Task requirements:
Below are entries. Reproduce exactly the lines between the line holding "Components (✅ Completed)**" and the line holding "2. **Handle CTA/Pricing", inclusive, and only those.
=======
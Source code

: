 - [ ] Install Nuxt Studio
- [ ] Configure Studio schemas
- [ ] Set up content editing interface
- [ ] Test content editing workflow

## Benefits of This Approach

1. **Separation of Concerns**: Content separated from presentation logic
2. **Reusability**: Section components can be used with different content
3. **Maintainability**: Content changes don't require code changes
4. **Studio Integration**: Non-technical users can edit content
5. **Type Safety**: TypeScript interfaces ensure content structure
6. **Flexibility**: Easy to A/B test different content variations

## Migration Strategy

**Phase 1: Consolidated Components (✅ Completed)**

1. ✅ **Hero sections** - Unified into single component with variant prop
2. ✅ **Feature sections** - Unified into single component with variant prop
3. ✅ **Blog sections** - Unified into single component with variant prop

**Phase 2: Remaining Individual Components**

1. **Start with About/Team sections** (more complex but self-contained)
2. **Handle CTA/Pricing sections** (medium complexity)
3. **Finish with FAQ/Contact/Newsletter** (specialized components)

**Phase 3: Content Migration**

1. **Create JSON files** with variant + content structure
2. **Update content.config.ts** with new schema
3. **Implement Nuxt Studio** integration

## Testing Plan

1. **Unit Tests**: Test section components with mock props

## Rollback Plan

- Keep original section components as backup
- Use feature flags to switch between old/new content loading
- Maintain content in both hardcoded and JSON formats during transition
=======
Result for this task:
**Phase 1: Consolidated Components (✅ Completed)**

1. ✅ **Hero sections** - Unified into single component with variant prop
2. ✅ **Feature sections** - Unified into single component with variant prop
3. ✅ **Blog sections** - Unified into single component with variant prop

**Phase 2: Remaining Individual Components**

1. **Start with About/Team sections** (more complex but self-contained)
2. **Handle CTA/Pricing sections** (medium complexity)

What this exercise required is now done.